Personal Injury Practice in the Sheriff Court
Ronald E Conway
PUBLISHER: W GREEN
It is noteworthy that as I write this in September 2012, the personal injury rules for actions raised in the Scottish courts have only now become aligned with the commencement of the new summary cause personal injury procedure in the sheriff court. Judges, sheriffs and practitioners will operate and apply a uniform set of procedural rules. Personal injury solicitors will have systems for preparing and progressing personal injury actions which are apt for summary cause procedure in the sheriff court right through to the Court of Session. There should now be no impediment to injured claimants being given predictable and reliable advice as to the passage of the case through court and how long that will take – the outcome however will depend on a kaleidoscope of factors, but particularly the skill and experience of the solicitor.
Ronnie Conway’s excellent vade mecum for personal injury practitioners is particularly directed to solicitors who act for pursuers – the “one shotters” as described by Marc Galanter.
Writing about personal injury practice has always been tricky, due to the subject being a synergy of law, procedure, rigorous systems and tactical nous. Ronnie Conway is, however, uniquely qualified and experienced to illuminate the subject, and he shares that considerable experience in a manner which makes this book both accessible and valuable to practitioners of all levels of experience.
The author does not shy away from making suggestions as to what may constitute good practice. The “tickler” enters the lexicon of PI procedure!
The third edition is updated and uprated for the arrival of Coulsfield procedures in the sheriff court. At last the undoubted success of the Chapter 43 procedure in the Court of Session has been cascaded down into the sheriff court. The train of reform emerging from the Scottish Civil Court Review is on the track, and post-reform personal injury litigation will be concentrated in the sheriff court. Free from the shackles of over-elaborate and over-technical pleading, practitioners in personal injury cases, in particular, will already recognise why the Coulsfield procedure was a success in the Court of Session and will bring the same benefits to the sheriff court. Similar procedures have now been introduced for summary cause actions, and it is a huge step forward for practitioners to be able to advise clients with confidence that their personal injury action should commence and conclude within six months. The reforms underscore the importance and value of this book.
The author has skilfully and comprehensively reviewed recent decisions on appeal, from Thomson v Kvaerner to Wilson v Dunbar, and there is a very helpful analysis of recent discussion of “knowledge” in the chapter on prescription and limitation. The chapter on occupational illness and disease or process injury is, in my view, a succinct and important guide to this labyrinthine area of personal injury practice.
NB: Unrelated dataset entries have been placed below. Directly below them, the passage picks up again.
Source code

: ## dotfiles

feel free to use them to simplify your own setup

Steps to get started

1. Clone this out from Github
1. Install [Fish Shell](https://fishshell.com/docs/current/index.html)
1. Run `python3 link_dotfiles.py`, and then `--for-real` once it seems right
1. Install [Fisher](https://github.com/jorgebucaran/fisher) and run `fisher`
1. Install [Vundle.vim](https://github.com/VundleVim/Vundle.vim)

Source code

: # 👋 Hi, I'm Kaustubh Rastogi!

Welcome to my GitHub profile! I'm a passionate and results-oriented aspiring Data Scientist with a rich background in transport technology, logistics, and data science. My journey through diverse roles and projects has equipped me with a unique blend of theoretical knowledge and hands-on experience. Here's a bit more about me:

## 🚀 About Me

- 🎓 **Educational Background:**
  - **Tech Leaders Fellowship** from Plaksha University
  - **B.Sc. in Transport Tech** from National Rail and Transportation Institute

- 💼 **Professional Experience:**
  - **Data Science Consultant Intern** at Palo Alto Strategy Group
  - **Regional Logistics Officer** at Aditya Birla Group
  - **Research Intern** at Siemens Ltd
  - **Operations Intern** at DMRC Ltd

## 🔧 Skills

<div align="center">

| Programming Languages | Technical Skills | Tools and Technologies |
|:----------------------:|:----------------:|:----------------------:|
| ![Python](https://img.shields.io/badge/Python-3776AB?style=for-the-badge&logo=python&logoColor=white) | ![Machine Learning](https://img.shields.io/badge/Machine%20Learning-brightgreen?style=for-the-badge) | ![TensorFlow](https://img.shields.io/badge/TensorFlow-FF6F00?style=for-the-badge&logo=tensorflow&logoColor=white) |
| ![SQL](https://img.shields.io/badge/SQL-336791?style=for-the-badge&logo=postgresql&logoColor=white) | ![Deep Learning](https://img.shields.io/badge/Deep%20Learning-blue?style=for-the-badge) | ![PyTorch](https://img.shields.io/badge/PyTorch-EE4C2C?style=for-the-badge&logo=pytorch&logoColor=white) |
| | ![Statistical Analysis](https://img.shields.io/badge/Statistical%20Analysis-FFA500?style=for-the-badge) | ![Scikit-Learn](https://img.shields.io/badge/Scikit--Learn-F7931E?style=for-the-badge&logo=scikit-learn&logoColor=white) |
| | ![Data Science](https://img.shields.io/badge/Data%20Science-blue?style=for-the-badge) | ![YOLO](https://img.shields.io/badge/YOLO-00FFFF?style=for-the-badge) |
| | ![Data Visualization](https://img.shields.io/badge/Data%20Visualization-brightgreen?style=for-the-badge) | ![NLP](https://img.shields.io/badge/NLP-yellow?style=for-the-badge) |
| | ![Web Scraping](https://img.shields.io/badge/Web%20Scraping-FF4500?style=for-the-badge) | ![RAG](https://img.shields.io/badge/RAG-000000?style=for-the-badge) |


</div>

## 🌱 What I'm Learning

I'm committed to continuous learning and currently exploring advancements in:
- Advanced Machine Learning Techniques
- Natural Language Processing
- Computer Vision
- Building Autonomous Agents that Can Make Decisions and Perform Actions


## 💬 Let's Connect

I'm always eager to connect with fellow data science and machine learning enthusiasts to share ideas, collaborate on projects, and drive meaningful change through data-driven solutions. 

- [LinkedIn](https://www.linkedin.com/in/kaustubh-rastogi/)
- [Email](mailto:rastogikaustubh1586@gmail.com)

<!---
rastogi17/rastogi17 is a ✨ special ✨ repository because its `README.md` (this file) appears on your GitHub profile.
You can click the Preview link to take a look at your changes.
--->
The sheriff court is in essence the people's court and all solicitors engaged in this area of practice will be informed and relieved to have the benefit of the author’s first rate and deft handling of the trio of popular causes – slips and falls; road traffic accidents and holiday claims.
I commend the author’s advice to practitioners to observe carefully the procedural rules which provide the practitioner with a ready made timetable and check list; to be prepared and negotiate from strength – and I commend this book to all engaged in personal injury litigation, not only the one shotters but the repeat players.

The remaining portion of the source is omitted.